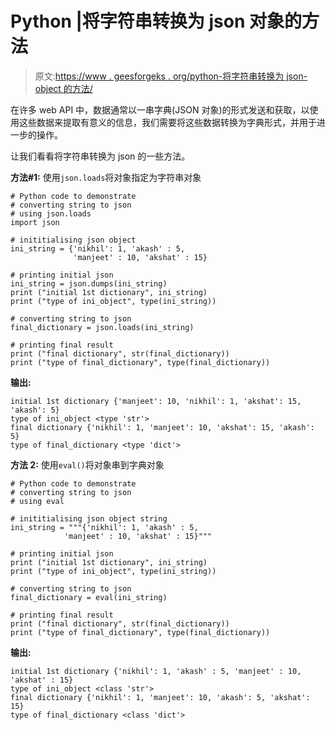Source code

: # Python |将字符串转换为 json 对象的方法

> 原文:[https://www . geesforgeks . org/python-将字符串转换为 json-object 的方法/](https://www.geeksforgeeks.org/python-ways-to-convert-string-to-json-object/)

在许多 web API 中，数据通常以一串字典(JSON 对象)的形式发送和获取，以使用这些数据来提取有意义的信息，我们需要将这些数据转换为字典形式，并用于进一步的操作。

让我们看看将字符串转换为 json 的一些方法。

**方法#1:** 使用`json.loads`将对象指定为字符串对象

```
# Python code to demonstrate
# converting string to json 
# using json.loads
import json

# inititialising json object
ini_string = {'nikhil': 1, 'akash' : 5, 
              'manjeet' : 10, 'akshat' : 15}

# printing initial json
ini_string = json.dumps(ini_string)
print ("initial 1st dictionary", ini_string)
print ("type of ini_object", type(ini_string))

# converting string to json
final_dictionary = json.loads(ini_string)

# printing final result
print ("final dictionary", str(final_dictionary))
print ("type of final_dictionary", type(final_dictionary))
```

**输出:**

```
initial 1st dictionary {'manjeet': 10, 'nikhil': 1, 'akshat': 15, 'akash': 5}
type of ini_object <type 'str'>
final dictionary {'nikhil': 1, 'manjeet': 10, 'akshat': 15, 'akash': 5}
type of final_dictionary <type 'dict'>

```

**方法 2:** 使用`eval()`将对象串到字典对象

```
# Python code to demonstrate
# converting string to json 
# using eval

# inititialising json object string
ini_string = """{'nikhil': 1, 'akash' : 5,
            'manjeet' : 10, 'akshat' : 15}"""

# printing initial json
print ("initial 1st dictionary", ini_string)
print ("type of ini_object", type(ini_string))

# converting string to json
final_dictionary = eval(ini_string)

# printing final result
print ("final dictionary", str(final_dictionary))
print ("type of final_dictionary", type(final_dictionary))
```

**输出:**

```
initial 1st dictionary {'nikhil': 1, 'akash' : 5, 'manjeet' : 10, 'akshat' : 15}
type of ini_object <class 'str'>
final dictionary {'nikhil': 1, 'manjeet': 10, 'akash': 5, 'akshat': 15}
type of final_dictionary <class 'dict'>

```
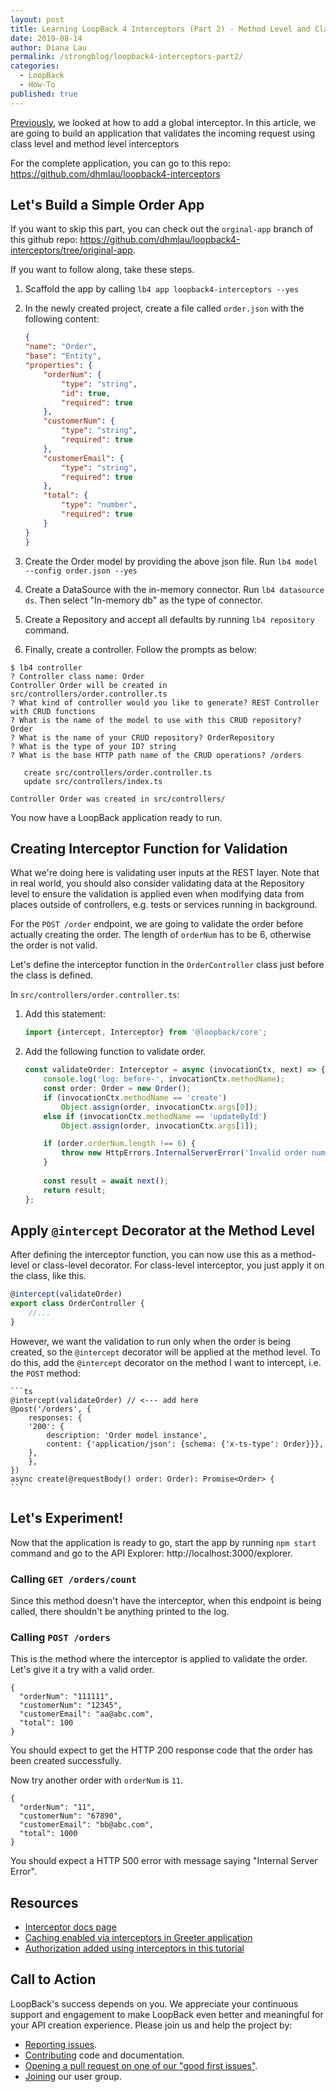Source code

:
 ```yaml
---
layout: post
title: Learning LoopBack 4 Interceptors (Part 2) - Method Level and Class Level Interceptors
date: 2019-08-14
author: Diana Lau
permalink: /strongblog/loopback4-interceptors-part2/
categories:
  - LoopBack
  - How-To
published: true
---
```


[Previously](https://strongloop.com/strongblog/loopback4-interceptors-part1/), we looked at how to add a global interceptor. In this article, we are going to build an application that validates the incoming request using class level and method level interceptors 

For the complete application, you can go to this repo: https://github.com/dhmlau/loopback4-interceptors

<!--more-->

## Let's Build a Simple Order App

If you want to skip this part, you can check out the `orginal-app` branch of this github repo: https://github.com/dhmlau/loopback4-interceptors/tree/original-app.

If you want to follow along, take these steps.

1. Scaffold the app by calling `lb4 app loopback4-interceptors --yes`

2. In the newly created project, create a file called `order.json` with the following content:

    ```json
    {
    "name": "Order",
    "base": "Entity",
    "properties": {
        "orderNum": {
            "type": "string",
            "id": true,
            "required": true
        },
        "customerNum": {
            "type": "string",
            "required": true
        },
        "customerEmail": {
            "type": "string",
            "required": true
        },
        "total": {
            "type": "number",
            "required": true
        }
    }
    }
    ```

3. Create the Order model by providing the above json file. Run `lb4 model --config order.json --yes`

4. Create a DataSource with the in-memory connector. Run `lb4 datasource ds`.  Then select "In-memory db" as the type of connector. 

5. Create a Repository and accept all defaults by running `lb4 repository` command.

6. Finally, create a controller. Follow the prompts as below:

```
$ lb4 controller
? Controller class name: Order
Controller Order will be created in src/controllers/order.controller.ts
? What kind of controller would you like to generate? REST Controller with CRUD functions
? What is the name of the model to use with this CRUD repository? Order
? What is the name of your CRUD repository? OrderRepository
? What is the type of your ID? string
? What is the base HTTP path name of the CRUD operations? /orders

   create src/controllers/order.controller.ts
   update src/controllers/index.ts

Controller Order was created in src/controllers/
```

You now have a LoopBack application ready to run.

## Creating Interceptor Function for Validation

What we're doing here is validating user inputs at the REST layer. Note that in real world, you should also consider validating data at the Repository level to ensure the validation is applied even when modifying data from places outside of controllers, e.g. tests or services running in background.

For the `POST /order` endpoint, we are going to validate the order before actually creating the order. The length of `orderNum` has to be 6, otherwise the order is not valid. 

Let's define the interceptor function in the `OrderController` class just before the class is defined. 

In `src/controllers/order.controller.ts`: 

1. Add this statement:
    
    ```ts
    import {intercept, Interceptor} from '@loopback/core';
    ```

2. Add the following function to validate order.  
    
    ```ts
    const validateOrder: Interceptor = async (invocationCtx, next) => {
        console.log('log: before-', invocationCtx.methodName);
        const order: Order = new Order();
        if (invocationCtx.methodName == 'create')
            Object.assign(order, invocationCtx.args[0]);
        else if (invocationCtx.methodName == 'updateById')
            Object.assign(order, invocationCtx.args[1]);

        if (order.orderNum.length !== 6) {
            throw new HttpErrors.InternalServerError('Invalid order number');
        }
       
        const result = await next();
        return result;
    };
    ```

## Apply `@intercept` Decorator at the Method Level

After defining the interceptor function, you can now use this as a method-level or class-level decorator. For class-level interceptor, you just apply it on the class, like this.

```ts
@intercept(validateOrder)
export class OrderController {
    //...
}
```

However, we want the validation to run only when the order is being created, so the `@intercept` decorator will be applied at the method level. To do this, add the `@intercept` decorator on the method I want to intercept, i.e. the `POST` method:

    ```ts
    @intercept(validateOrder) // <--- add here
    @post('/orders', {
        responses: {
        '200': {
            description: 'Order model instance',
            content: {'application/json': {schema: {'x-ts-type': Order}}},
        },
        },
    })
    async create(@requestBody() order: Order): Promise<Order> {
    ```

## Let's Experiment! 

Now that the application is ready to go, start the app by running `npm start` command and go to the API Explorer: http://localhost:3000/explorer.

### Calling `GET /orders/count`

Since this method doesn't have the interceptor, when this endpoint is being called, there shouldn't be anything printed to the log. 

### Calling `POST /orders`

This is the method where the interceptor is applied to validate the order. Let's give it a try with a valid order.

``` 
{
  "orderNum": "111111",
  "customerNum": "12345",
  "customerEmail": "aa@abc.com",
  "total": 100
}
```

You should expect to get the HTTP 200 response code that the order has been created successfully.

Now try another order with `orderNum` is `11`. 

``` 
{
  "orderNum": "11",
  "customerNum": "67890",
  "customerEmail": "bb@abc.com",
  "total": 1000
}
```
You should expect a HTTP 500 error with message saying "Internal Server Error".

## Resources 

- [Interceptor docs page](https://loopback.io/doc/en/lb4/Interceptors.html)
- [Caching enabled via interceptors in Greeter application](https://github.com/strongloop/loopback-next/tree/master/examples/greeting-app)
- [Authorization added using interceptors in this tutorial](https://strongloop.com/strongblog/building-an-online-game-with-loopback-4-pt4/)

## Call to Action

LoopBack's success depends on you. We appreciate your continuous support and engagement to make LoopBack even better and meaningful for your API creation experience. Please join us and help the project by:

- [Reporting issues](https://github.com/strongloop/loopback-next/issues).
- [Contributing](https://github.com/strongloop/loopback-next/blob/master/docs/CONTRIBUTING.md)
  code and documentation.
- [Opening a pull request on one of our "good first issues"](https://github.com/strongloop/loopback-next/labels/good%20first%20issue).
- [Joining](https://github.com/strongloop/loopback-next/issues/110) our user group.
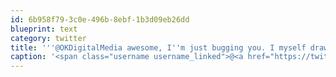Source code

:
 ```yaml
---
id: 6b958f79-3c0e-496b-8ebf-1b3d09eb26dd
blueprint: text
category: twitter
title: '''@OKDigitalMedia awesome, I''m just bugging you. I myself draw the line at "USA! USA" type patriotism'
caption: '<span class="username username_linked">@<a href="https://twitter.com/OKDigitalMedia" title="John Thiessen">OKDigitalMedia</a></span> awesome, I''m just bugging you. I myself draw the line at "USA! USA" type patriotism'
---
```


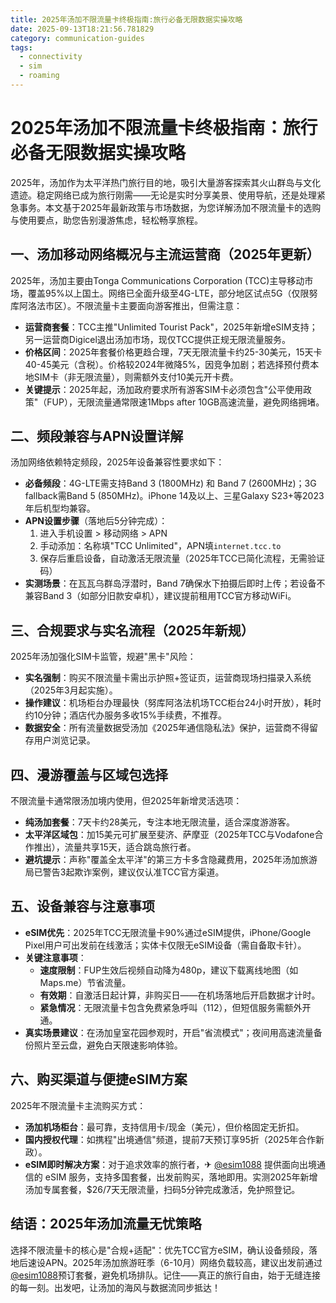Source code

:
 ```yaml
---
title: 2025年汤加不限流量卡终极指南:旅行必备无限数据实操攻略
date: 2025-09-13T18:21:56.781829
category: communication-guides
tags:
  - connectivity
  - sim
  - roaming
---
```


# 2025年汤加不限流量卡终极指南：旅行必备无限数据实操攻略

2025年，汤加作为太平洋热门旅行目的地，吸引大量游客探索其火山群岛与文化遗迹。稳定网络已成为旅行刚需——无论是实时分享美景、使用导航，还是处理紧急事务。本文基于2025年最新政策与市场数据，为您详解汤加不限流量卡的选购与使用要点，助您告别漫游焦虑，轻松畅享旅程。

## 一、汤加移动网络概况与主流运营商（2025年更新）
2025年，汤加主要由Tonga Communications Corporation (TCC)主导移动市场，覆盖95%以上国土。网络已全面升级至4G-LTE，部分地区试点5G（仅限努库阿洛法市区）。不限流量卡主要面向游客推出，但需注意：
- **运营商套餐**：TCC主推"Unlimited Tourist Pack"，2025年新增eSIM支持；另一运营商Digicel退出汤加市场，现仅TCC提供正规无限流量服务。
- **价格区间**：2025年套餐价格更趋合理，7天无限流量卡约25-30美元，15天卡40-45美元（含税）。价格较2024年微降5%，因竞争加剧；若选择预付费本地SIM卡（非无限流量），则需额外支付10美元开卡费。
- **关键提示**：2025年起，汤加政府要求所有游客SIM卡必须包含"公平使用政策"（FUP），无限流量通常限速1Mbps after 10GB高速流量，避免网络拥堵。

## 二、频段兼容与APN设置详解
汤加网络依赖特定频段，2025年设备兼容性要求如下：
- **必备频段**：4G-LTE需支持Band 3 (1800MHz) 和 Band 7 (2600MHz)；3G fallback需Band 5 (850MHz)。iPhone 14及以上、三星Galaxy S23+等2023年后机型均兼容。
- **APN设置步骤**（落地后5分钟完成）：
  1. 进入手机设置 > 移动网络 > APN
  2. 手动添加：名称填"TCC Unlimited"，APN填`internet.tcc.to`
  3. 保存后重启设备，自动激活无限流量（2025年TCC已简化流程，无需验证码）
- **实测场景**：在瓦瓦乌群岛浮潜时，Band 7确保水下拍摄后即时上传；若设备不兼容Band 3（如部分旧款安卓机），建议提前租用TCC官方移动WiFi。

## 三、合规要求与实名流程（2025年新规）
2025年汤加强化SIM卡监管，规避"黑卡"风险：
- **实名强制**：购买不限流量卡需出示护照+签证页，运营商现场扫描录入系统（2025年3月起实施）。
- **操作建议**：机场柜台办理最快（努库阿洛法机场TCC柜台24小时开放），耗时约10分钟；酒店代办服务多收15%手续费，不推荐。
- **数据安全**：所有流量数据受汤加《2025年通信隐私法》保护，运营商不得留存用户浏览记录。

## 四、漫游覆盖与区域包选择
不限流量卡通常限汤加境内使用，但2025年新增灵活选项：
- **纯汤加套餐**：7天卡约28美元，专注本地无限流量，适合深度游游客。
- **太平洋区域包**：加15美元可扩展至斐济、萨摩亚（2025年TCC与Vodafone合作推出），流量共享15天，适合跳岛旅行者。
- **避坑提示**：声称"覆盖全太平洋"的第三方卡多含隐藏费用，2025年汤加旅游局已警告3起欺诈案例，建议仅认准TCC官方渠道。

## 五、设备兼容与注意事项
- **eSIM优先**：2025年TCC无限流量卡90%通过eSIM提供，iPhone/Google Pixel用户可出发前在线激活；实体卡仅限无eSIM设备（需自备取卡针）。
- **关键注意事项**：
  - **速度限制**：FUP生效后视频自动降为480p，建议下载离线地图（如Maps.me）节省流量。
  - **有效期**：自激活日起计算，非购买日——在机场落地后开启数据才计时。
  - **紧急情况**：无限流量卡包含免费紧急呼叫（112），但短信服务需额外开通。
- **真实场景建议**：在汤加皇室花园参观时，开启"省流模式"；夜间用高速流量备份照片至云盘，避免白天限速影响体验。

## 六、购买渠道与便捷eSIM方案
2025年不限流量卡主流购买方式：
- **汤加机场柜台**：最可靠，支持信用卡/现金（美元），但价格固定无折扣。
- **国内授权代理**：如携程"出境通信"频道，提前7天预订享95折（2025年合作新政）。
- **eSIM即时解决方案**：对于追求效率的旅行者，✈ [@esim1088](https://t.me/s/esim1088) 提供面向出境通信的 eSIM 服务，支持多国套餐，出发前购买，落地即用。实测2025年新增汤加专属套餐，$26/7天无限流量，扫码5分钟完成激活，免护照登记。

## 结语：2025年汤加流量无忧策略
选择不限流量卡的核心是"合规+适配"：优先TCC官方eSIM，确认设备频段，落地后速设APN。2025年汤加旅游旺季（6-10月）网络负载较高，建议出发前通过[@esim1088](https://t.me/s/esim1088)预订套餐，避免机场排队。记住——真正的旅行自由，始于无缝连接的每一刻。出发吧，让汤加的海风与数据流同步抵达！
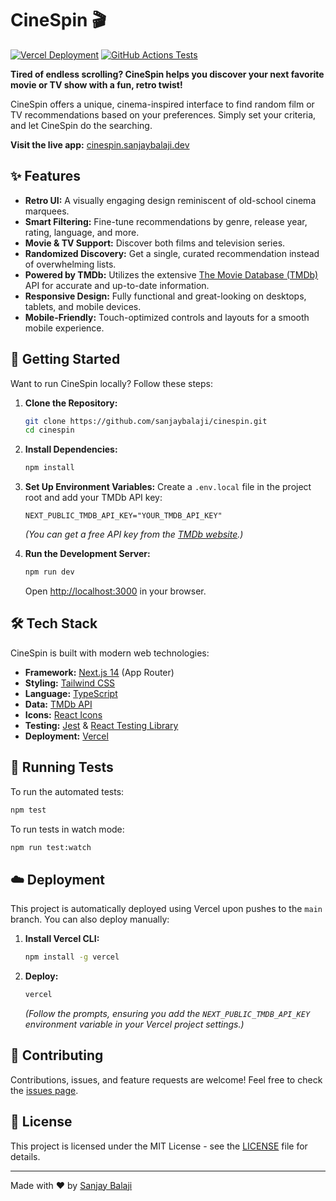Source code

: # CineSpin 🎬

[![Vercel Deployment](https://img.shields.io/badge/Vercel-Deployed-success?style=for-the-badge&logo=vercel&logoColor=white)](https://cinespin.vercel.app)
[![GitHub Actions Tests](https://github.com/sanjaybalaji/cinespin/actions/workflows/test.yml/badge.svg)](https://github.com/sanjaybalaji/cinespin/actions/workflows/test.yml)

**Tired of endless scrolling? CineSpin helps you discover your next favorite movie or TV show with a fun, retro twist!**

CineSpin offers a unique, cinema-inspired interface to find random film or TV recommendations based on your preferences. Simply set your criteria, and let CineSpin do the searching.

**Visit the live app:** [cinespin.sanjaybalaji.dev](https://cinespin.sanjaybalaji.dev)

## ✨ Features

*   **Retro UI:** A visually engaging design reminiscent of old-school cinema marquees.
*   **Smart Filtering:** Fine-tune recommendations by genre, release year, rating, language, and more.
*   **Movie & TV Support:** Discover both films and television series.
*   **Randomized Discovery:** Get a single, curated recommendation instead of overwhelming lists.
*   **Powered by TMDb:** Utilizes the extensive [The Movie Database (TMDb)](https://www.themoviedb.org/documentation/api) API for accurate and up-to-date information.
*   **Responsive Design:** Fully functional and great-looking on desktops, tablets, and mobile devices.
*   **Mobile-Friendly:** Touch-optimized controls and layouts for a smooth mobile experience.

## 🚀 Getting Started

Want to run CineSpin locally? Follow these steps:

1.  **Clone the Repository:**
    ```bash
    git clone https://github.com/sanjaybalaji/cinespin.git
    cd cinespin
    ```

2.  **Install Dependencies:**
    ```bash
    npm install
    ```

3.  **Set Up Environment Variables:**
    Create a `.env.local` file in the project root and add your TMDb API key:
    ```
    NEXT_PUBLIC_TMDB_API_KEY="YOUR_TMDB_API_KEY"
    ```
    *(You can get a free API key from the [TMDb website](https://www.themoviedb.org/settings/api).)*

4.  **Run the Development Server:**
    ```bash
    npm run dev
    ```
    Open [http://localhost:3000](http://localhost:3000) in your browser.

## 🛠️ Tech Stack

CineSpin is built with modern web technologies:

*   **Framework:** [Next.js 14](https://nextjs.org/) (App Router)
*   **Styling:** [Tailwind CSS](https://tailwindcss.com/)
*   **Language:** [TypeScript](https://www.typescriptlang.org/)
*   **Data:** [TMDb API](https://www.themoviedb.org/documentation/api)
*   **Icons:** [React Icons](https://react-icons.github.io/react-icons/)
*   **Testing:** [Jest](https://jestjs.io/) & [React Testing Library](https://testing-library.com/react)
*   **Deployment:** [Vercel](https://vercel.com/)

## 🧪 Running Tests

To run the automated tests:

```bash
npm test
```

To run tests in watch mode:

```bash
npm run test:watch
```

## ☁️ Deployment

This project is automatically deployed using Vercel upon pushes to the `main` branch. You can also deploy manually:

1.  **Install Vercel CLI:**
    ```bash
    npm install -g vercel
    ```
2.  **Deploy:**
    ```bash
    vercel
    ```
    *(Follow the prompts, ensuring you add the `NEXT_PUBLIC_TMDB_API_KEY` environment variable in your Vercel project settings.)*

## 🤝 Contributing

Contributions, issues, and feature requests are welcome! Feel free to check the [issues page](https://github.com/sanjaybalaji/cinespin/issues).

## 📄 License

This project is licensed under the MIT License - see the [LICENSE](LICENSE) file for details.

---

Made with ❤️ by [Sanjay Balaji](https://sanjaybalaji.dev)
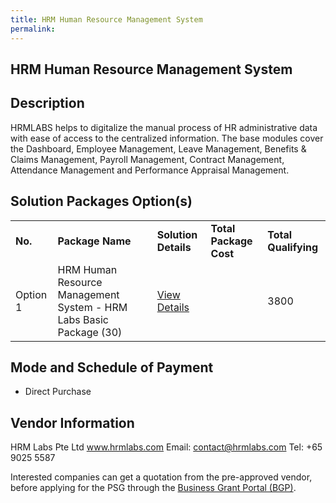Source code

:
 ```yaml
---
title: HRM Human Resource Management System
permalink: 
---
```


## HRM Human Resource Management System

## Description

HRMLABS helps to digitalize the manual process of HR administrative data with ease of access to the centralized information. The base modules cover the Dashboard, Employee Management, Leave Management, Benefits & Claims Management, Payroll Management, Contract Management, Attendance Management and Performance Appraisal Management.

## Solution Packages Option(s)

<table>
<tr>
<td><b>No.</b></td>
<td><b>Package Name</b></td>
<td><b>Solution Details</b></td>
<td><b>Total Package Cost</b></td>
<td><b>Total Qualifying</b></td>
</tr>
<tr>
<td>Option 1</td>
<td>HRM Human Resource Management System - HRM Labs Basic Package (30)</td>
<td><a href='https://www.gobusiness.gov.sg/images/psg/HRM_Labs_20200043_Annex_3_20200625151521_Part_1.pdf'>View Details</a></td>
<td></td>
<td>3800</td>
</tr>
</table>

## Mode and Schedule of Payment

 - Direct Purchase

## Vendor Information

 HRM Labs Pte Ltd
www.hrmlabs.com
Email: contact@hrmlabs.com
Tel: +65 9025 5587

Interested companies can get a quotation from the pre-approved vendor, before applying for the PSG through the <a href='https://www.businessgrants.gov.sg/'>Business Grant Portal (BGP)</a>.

**What to work on:** Everything in the material above from the line that has "- **纯汤加套餐**：7天卡约28美元，专注本地无限流量，适合深度游游客。" through the line that has "2025年不限流量卡主流购买方式：" must be duplicated exactly, with no other lines given.

**Result for this task:**
- **纯汤加套餐**：7天卡约28美元，专注本地无限流量，适合深度游游客。
- **太平洋区域包**：加15美元可扩展至斐济、萨摩亚（2025年TCC与Vodafone合作推出），流量共享15天，适合跳岛旅行者。
- **避坑提示**：声称"覆盖全太平洋"的第三方卡多含隐藏费用，2025年汤加旅游局已警告3起欺诈案例，建议仅认准TCC官方渠道。

## 五、设备兼容与注意事项
- **eSIM优先**：2025年TCC无限流量卡90%通过eSIM提供，iPhone/Google Pixel用户可出发前在线激活；实体卡仅限无eSIM设备（需自备取卡针）。
- **关键注意事项**：
  - **速度限制**：FUP生效后视频自动降为480p，建议下载离线地图（如Maps.me）节省流量。
  - **有效期**：自激活日起计算，非购买日——在机场落地后开启数据才计时。
  - **紧急情况**：无限流量卡包含免费紧急呼叫（112），但短信服务需额外开通。
- **真实场景建议**：在汤加皇室花园参观时，开启"省流模式"；夜间用高速流量备份照片至云盘，避免白天限速影响体验。

## 六、购买渠道与便捷eSIM方案
2025年不限流量卡主流购买方式：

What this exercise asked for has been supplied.